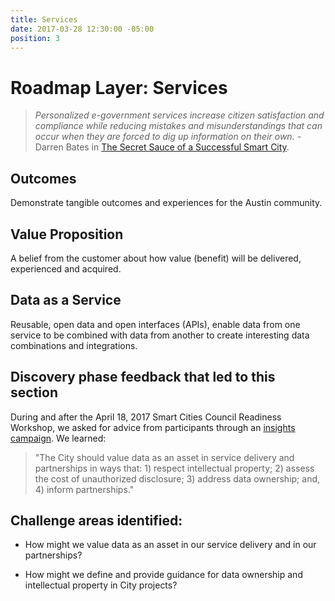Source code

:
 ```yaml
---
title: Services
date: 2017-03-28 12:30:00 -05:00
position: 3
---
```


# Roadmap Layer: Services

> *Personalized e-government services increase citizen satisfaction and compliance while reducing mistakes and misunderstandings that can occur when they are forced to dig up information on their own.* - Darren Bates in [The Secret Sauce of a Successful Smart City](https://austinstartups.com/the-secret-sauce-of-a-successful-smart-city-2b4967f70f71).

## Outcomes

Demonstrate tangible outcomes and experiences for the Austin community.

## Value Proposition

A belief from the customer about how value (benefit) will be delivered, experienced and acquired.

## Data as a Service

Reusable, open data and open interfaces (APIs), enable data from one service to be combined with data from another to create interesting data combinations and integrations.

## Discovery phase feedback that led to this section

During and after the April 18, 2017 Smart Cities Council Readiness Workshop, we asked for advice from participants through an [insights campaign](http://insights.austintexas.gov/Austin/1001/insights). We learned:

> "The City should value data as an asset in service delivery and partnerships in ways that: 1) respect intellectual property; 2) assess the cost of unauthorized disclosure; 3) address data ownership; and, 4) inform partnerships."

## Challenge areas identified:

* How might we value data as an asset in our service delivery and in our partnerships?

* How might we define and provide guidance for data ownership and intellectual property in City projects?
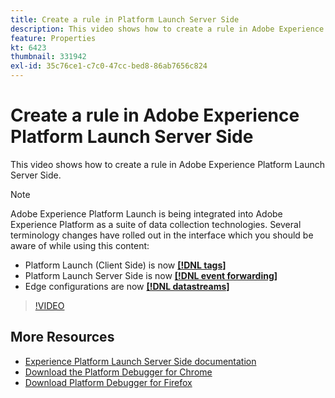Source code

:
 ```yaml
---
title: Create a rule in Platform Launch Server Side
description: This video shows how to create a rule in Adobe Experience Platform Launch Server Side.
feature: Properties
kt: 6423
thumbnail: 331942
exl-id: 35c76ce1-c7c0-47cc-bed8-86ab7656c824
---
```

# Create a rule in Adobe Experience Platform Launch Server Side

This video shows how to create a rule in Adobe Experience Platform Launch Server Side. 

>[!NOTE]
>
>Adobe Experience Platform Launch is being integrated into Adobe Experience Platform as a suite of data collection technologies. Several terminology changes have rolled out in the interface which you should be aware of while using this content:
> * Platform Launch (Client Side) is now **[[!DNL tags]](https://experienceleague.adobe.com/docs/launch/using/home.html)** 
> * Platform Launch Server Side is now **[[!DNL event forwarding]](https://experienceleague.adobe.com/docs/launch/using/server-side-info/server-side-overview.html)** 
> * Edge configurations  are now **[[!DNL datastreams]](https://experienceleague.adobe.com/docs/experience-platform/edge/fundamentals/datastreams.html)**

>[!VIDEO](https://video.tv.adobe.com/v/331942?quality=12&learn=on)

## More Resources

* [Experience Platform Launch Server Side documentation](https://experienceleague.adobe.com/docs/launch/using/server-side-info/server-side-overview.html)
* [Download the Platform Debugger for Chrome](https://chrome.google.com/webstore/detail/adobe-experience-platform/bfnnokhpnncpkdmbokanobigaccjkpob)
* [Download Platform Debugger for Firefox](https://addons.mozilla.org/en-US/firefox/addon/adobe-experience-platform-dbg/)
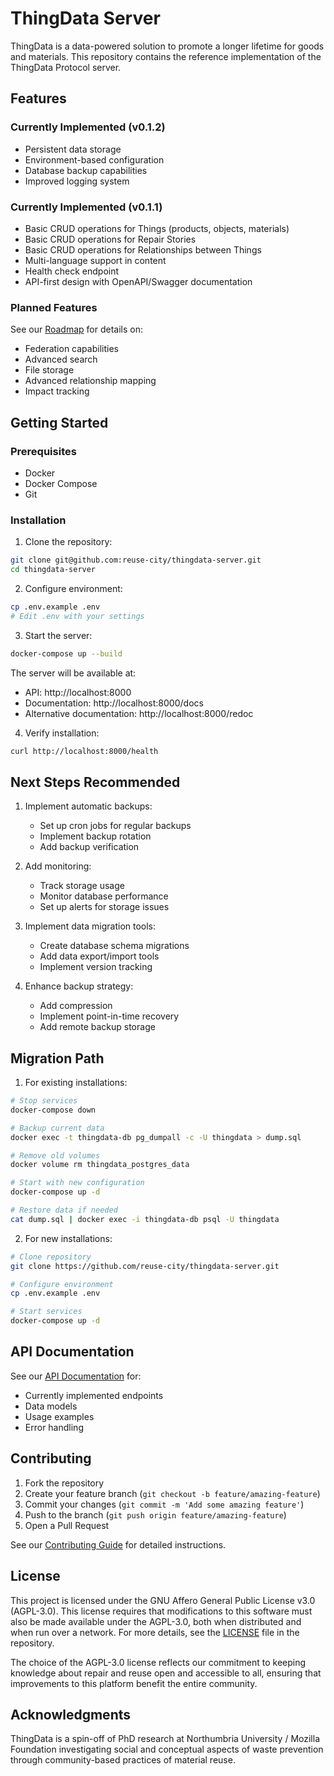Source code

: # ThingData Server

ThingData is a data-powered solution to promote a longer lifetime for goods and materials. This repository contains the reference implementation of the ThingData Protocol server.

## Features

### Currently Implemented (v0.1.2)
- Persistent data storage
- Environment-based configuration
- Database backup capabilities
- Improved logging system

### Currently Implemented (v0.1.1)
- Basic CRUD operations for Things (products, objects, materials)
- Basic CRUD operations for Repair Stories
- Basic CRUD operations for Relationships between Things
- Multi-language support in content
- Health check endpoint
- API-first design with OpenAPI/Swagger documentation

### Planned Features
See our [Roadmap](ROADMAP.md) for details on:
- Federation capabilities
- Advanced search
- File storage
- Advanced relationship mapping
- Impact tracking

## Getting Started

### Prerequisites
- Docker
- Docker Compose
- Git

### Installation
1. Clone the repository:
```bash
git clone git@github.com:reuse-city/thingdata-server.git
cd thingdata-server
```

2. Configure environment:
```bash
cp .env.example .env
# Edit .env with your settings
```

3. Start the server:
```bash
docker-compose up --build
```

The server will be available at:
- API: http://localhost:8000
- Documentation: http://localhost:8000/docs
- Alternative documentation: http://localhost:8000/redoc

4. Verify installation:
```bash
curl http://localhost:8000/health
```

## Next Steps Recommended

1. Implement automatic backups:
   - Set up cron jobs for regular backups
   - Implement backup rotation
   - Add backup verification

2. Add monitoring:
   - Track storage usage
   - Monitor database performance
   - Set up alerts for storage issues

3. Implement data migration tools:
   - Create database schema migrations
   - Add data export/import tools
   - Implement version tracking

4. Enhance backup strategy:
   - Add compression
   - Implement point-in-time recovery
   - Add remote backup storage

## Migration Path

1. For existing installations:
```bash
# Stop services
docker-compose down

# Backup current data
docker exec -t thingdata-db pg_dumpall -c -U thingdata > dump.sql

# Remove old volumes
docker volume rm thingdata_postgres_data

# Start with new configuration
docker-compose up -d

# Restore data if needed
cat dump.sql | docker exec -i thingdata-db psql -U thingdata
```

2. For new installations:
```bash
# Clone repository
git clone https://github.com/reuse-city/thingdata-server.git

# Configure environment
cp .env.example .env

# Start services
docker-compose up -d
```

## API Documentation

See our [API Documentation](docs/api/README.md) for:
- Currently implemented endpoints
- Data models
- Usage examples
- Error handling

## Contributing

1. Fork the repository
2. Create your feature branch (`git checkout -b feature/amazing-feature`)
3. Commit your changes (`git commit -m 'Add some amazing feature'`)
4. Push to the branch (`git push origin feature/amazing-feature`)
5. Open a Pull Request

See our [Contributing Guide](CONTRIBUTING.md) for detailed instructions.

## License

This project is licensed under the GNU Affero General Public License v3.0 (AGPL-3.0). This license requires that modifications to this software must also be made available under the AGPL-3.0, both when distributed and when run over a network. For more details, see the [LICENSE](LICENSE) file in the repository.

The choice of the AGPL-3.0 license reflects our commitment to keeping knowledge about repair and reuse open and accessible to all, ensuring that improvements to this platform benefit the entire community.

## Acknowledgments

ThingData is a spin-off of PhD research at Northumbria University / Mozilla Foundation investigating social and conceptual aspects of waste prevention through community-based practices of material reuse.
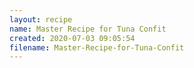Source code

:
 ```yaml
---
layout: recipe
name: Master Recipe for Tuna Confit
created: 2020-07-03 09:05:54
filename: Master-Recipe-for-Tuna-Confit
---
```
———
> [Assignment]: Your answer must be the lines above from the one holding "in City projects?" up to and including the one holding "## More Resources", exact and with no pictures.

> [Exercise response]:
* How might we define and provide guidance for data ownership and intellectual property in City projects?
Source code

:
 ```yaml
---
title: Create a rule in Platform Launch Server Side
description: This video shows how to create a rule in Adobe Experience Platform Launch Server Side.
feature: Properties
kt: 6423
thumbnail: 331942
exl-id: 35c76ce1-c7c0-47cc-bed8-86ab7656c824
---
```

# Create a rule in Adobe Experience Platform Launch Server Side

This video shows how to create a rule in Adobe Experience Platform Launch Server Side. 

>[!NOTE]
>
>Adobe Experience Platform Launch is being integrated into Adobe Experience Platform as a suite of data collection technologies. Several terminology changes have rolled out in the interface which you should be aware of while using this content:
> * Platform Launch (Client Side) is now **[[!DNL tags]](https://experienceleague.adobe.com/docs/launch/using/home.html)** 
> * Platform Launch Server Side is now **[[!DNL event forwarding]](https://experienceleague.adobe.com/docs/launch/using/server-side-info/server-side-overview.html)** 
> * Edge configurations  are now **[[!DNL datastreams]](https://experienceleague.adobe.com/docs/experience-platform/edge/fundamentals/datastreams.html)**

>[!VIDEO](https://video.tv.adobe.com/v/331942?quality=12&learn=on)

## More Resources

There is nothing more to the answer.